▶ _Work order_: The expected answer comprises all lines from the entries that contain the string "with".

▶ _Given entries_:
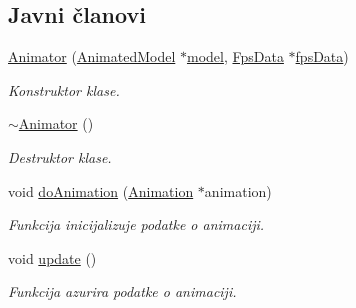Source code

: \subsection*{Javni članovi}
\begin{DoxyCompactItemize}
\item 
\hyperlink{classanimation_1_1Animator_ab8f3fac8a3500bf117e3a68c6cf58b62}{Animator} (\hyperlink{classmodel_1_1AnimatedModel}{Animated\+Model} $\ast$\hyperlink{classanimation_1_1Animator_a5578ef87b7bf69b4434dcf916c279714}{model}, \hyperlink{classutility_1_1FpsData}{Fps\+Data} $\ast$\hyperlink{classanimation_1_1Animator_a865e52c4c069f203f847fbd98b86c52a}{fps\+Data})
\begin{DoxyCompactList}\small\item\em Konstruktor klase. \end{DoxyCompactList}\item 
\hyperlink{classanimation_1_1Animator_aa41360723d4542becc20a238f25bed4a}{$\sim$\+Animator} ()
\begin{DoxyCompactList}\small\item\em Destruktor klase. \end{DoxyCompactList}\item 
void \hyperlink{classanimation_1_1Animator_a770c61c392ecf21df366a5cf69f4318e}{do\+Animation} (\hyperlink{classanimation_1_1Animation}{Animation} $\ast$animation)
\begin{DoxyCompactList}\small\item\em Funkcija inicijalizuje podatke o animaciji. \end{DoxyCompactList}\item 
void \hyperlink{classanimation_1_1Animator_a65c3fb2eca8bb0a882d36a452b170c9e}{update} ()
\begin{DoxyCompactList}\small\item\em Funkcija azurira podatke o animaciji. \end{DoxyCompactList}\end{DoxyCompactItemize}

* * *

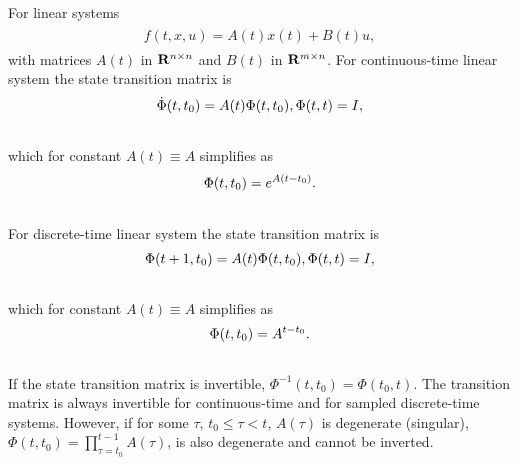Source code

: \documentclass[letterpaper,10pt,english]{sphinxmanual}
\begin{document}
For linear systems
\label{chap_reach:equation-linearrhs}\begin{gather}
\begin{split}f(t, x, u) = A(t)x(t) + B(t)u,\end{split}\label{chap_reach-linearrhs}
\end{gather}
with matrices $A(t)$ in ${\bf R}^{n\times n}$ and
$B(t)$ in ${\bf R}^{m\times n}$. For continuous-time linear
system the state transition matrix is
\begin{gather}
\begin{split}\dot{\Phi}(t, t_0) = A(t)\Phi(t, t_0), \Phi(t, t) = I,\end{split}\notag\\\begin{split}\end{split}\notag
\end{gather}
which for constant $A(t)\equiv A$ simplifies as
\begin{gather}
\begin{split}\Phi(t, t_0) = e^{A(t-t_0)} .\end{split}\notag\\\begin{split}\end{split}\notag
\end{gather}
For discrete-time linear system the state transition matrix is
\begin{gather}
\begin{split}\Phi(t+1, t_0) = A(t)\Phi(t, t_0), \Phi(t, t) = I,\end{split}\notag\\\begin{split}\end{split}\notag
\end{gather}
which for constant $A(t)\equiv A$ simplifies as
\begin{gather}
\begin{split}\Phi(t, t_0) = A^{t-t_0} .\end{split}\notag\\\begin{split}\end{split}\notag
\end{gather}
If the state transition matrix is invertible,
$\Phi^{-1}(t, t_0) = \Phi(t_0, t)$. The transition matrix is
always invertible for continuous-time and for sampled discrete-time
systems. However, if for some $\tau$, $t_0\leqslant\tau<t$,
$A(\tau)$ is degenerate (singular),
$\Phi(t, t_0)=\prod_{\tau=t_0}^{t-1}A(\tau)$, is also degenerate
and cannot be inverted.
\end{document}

* * *

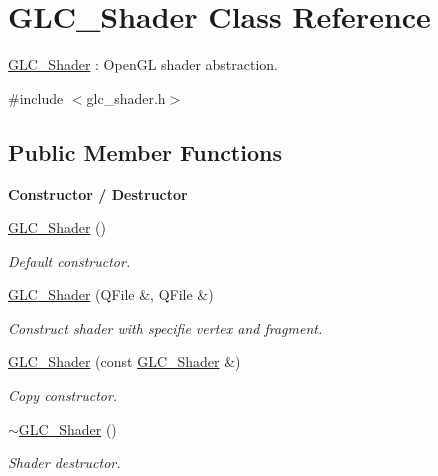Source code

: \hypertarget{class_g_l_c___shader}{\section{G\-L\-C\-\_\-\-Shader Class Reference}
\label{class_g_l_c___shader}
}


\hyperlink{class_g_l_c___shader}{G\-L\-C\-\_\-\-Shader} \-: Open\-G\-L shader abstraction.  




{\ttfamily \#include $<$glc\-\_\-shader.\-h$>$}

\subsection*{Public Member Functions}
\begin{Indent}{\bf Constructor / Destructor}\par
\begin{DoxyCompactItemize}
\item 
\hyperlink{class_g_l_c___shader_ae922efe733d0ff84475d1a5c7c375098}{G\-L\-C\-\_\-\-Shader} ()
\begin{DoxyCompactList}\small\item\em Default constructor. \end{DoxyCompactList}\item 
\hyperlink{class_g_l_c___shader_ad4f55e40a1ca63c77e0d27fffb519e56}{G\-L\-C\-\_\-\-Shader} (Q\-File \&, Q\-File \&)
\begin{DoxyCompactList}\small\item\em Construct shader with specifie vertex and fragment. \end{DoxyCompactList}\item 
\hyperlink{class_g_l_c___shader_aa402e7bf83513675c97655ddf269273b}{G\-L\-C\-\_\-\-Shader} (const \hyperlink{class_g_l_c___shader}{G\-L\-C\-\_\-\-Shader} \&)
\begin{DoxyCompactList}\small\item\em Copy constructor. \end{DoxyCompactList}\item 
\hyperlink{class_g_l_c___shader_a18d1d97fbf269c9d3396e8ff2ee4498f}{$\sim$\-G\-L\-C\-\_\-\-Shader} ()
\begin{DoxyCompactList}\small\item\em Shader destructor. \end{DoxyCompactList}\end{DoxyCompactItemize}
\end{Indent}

▶ _Task result_:
with matrices $A(t)$ in ${\bf R}^{n\times n}$ and
\begin{DoxyCompactList}\small\item\em Construct shader with specifie vertex and fragment. \end{DoxyCompactList}\item 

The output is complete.